## WORK ITEM
Check every line of the entries for "Nerd", and copy the lines that hold it.

(DATA EXTRACTS Opens)

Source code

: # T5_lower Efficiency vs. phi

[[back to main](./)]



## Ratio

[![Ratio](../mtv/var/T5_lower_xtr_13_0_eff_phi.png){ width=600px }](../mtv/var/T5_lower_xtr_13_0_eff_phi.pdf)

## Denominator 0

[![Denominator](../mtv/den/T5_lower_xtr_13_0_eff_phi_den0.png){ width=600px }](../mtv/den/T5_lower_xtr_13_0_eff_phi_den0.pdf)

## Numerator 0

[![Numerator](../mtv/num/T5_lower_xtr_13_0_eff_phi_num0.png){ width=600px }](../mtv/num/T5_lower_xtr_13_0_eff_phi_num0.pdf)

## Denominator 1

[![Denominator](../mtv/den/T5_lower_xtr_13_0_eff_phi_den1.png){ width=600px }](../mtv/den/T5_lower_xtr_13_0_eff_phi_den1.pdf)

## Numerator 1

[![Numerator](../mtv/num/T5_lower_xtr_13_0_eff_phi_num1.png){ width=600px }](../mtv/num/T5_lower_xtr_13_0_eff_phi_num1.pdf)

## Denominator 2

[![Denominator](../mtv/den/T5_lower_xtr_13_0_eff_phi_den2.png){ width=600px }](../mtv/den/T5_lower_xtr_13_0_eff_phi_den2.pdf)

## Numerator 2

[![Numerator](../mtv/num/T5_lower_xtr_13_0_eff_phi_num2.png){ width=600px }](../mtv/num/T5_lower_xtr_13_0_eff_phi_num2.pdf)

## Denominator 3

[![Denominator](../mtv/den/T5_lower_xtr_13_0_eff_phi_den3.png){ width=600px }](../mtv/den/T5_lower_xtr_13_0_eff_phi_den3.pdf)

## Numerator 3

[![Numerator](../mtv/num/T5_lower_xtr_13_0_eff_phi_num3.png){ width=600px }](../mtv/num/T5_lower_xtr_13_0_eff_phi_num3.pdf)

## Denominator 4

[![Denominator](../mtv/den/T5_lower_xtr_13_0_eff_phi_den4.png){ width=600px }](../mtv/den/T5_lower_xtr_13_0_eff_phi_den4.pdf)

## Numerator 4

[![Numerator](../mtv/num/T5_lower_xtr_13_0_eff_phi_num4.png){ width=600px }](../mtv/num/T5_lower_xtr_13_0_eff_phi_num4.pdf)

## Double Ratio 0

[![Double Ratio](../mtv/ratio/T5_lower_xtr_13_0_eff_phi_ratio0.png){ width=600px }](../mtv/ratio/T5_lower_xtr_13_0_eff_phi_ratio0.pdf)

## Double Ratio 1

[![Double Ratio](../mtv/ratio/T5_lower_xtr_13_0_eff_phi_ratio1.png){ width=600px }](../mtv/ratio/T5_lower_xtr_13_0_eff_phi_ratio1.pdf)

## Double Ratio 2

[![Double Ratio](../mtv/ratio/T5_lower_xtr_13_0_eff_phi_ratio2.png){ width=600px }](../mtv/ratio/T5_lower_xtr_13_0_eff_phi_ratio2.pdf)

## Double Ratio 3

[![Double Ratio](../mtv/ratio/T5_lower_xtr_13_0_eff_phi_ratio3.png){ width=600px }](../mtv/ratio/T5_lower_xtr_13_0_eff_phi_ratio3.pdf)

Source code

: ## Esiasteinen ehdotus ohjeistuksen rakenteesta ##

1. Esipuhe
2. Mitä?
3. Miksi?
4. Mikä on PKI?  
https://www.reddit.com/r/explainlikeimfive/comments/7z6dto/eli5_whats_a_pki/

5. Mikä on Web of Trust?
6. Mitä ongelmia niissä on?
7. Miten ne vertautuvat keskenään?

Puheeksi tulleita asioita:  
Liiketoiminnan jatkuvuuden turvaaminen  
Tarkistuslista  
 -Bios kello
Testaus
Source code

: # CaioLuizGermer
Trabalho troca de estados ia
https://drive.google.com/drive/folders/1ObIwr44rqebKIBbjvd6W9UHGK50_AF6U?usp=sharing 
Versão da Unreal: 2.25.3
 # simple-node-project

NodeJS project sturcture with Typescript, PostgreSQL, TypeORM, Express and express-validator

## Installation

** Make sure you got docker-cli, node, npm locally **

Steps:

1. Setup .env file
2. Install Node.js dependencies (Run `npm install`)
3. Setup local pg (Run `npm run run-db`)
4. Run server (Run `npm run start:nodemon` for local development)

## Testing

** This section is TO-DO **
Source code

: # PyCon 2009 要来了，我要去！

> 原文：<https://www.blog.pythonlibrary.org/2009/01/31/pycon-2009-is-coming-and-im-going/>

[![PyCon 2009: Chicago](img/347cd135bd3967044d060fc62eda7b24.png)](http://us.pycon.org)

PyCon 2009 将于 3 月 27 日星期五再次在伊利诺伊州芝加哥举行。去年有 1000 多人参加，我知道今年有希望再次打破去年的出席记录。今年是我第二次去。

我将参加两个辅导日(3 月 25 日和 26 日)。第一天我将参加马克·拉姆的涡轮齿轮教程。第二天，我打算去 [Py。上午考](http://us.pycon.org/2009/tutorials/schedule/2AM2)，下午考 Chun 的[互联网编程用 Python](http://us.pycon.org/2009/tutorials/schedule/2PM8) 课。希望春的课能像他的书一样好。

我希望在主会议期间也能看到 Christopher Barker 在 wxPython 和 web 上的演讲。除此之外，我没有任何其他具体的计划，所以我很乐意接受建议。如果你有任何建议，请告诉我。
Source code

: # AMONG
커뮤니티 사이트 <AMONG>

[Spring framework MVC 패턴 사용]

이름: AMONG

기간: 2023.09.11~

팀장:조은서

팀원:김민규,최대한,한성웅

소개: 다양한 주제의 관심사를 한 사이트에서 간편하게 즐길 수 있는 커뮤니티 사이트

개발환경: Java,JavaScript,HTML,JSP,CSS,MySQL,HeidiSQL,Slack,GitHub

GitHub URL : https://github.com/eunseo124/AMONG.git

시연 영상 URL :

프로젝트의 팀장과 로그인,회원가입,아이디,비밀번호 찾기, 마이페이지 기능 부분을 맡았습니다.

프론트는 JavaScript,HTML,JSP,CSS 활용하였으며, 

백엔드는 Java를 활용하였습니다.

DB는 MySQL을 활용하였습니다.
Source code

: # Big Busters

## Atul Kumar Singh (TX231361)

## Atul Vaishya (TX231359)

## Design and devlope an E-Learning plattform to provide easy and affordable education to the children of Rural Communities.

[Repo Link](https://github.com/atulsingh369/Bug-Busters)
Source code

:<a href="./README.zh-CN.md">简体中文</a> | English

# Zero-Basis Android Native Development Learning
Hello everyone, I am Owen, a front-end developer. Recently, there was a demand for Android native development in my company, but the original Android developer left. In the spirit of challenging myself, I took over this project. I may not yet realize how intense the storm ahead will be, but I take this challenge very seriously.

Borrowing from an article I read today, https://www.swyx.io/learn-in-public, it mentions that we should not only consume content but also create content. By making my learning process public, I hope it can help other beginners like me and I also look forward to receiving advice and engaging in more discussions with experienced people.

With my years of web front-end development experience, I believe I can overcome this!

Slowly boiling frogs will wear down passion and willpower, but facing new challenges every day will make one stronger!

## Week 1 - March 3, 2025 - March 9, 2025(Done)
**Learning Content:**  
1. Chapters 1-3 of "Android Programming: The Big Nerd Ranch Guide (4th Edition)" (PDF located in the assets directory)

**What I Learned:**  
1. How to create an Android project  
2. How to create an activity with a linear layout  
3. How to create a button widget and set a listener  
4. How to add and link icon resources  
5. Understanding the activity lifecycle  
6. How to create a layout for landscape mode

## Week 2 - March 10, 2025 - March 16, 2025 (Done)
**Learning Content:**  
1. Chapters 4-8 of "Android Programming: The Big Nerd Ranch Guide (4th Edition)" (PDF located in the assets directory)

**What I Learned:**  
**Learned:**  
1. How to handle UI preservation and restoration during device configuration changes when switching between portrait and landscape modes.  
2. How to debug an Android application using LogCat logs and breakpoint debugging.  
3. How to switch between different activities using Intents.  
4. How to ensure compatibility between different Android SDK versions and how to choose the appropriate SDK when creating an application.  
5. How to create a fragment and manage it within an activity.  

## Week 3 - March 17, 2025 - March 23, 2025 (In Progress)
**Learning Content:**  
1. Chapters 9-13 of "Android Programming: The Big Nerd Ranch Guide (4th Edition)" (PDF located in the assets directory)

(DATA EXTRACTS Closes)
(DATA EXTRACTS Opens)

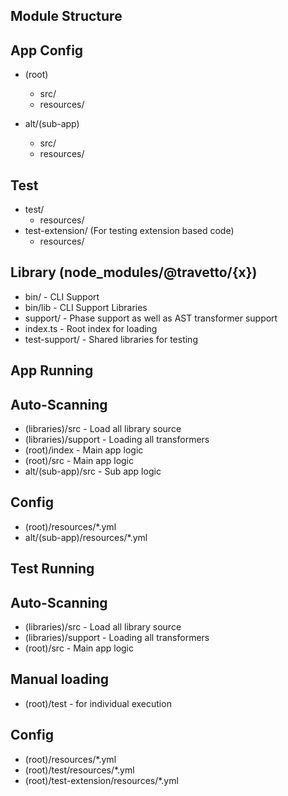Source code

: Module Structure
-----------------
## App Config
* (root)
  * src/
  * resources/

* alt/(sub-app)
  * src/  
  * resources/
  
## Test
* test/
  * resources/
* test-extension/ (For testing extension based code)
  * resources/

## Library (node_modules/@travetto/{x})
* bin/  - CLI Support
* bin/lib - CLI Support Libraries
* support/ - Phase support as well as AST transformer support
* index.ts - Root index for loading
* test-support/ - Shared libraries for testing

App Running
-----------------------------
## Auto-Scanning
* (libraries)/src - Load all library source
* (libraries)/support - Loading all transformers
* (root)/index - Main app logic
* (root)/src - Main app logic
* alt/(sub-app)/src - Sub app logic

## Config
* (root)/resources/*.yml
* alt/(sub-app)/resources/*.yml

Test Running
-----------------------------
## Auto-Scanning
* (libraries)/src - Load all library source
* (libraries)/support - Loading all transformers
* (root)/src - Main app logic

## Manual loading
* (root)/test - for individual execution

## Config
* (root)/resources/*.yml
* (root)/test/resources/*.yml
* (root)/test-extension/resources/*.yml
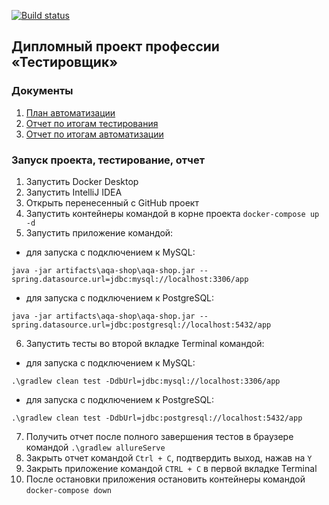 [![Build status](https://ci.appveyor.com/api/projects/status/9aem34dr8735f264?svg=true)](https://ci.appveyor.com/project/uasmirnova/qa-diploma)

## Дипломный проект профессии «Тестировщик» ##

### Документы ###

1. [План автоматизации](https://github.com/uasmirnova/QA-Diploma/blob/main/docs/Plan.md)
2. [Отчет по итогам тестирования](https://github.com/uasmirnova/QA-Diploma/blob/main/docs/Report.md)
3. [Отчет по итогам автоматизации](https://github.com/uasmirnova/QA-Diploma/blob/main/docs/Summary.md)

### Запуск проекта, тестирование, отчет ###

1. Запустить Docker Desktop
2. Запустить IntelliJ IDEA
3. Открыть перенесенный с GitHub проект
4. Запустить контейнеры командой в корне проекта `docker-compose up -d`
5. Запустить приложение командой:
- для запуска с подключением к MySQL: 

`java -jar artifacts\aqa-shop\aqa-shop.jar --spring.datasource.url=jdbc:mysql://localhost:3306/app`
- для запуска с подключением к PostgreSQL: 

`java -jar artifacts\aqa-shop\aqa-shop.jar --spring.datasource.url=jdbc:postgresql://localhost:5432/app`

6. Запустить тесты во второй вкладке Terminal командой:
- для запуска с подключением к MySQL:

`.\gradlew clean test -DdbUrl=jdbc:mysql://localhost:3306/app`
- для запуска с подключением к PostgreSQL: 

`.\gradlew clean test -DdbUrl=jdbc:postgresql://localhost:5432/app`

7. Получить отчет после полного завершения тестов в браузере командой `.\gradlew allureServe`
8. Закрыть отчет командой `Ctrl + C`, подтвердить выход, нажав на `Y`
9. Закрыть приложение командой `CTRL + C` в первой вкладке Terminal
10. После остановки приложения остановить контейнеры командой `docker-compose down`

(DATA EXTRACTS Closes)
(DATA EXTRACTS Opens)

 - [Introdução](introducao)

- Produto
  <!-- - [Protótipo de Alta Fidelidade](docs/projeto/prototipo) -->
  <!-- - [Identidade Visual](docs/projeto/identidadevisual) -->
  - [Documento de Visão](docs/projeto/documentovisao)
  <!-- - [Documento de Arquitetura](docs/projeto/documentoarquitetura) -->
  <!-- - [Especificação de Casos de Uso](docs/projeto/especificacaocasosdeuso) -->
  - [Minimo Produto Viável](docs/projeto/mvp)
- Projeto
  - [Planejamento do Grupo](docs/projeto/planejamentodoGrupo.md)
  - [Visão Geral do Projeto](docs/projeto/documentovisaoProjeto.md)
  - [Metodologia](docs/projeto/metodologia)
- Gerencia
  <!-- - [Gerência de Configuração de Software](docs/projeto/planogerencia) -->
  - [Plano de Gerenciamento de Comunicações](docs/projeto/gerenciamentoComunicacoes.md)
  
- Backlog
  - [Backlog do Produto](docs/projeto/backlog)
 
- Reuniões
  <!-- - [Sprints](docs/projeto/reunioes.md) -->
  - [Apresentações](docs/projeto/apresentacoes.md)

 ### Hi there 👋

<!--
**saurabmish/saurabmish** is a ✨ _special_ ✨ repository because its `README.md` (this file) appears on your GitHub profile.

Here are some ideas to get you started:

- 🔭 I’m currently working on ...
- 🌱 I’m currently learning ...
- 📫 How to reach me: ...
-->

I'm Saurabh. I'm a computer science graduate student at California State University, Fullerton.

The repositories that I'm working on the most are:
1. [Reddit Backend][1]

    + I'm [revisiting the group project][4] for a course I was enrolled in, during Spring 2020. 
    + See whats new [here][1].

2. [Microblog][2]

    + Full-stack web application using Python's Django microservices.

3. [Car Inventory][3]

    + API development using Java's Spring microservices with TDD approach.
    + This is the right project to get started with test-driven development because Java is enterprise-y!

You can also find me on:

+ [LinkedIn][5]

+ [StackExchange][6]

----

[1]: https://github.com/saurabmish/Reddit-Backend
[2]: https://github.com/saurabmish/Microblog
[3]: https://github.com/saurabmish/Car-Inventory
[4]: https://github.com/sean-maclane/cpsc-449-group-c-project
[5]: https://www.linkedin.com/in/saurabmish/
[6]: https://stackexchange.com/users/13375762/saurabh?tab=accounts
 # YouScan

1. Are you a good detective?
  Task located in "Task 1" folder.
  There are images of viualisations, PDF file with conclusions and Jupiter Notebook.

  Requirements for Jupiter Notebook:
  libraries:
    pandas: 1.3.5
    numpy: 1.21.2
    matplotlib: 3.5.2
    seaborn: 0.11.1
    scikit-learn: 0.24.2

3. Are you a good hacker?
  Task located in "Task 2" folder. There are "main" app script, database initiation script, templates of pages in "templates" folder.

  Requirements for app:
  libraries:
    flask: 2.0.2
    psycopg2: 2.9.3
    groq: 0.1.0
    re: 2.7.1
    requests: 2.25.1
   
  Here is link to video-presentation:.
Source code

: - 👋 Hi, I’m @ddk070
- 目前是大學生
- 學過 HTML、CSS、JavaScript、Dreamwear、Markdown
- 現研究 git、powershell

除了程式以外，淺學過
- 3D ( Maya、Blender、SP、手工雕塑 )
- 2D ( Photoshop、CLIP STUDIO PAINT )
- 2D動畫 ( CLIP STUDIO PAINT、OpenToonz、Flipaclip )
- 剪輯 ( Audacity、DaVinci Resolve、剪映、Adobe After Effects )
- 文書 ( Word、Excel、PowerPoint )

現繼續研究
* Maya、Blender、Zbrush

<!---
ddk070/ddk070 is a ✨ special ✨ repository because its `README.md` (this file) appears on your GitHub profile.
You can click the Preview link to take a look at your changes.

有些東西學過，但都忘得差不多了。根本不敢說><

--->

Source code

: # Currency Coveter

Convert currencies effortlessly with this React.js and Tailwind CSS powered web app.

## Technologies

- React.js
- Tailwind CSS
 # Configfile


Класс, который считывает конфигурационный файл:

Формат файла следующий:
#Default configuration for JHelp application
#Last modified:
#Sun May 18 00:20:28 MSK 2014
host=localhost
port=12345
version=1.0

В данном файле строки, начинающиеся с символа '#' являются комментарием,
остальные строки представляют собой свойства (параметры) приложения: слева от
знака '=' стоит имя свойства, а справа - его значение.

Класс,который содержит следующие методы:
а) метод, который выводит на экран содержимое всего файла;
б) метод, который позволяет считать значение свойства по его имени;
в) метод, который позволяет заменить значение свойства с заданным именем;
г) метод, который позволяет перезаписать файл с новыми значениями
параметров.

(DATA EXTRACTS Closes)

## RESPONSE TO THIS TASK
1. Chapters 1-3 of "Android Programming: The Big Nerd Ranch Guide (4th Edition)" (PDF located in the assets directory)
1. Chapters 4-8 of "Android Programming: The Big Nerd Ranch Guide (4th Edition)" (PDF located in the assets directory)
1. Chapters 9-13 of "Android Programming: The Big Nerd Ranch Guide (4th Edition)" (PDF located in the assets directory)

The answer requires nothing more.